* **Instructions for the task**
Your task is to restate exactly the lines from the one holding "The example above, even" to the end of the entries below, inclusive.

* **Information**
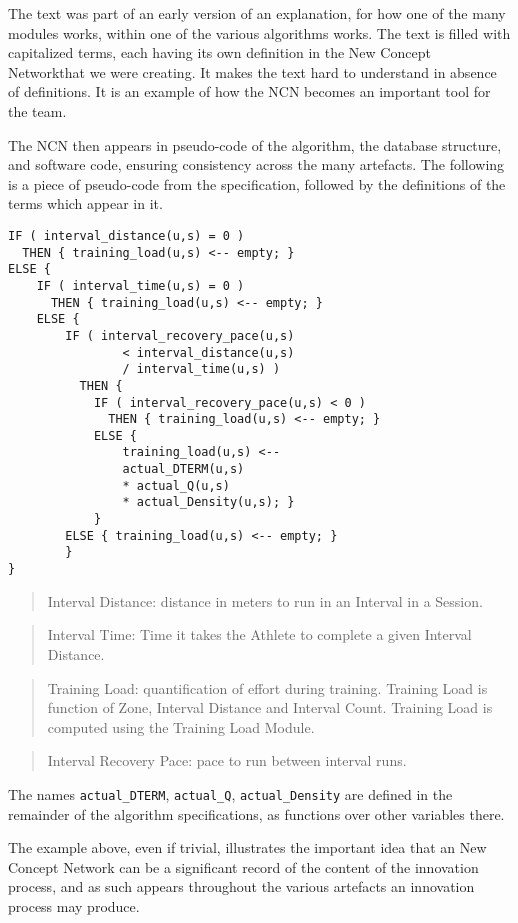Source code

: \documentclass[graybox,envcountchap,sectrefs]{svmono}
\newcommand{\ncn}{NCN}
\newcommand{\ncnf}{New Concept Network}
\newcommand{\newterm}[1]{\begin{quote}\textsf{#1}\end{quote}}
\begin{document}
The text was part of an early version of an explanation, for how one of the many modules works, within one of the various algorithms works. The text is filled with capitalized terms, each having its own definition in the \ncnf that we were creating. It makes the text hard to understand in absence of definitions. It is an example of how the \ncn{} becomes an important tool for the team. 

The \ncn{} then appears in pseudo-code of the algorithm, the database structure, and software code, ensuring consistency across the many artefacts. The following is a piece of pseudo-code from the specification, followed by the definitions of the terms which appear in it.

\small{
\begin{verbatim}
IF ( interval_distance(u,s) = 0 ) 
  THEN { training_load(u,s) <-- empty; }
ELSE {
    IF ( interval_time(u,s) = 0 ) 
      THEN { training_load(u,s) <-- empty; }
    ELSE {
        IF ( interval_recovery_pace(u,s)
                < interval_distance(u,s) 
                / interval_time(u,s) )
          THEN {
            IF ( interval_recovery_pace(u,s) < 0 ) 
              THEN { training_load(u,s) <-- empty; }
            ELSE {
                training_load(u,s) <-- 
                actual_DTERM(u,s) 
                * actual_Q(u,s) 
                * actual_Density(u,s); }
            }
        ELSE { training_load(u,s) <-- empty; } 
        }
}
\end{verbatim}}

\newterm{Interval Distance: distance in meters to run in an Interval in a Session.}

\newterm{Interval Time: Time it takes the Athlete to complete a given Interval Distance.}

\newterm{Training Load: quantification of effort during training. Training Load is function of Zone, Interval Distance and Interval Count. Training Load is computed using the Training Load Module.}

\newterm{Interval Recovery Pace: pace to run between interval runs.}

The names \verb|actual_DTERM|, \verb|actual_Q|, \verb|actual_Density| are defined in the remainder of the algorithm specifications, as functions over other variables there.

The example above, even if trivial, illustrates the important idea that an \ncnf{} can be a significant record of the content of the innovation process, and as such appears throughout the various artefacts an innovation process may produce.
\end{document}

* **Your solution**
The example above, even if trivial, illustrates the important idea that an \ncnf{} can be a significant record of the content of the innovation process, and as such appears throughout the various artefacts an innovation process may produce.
\end{document}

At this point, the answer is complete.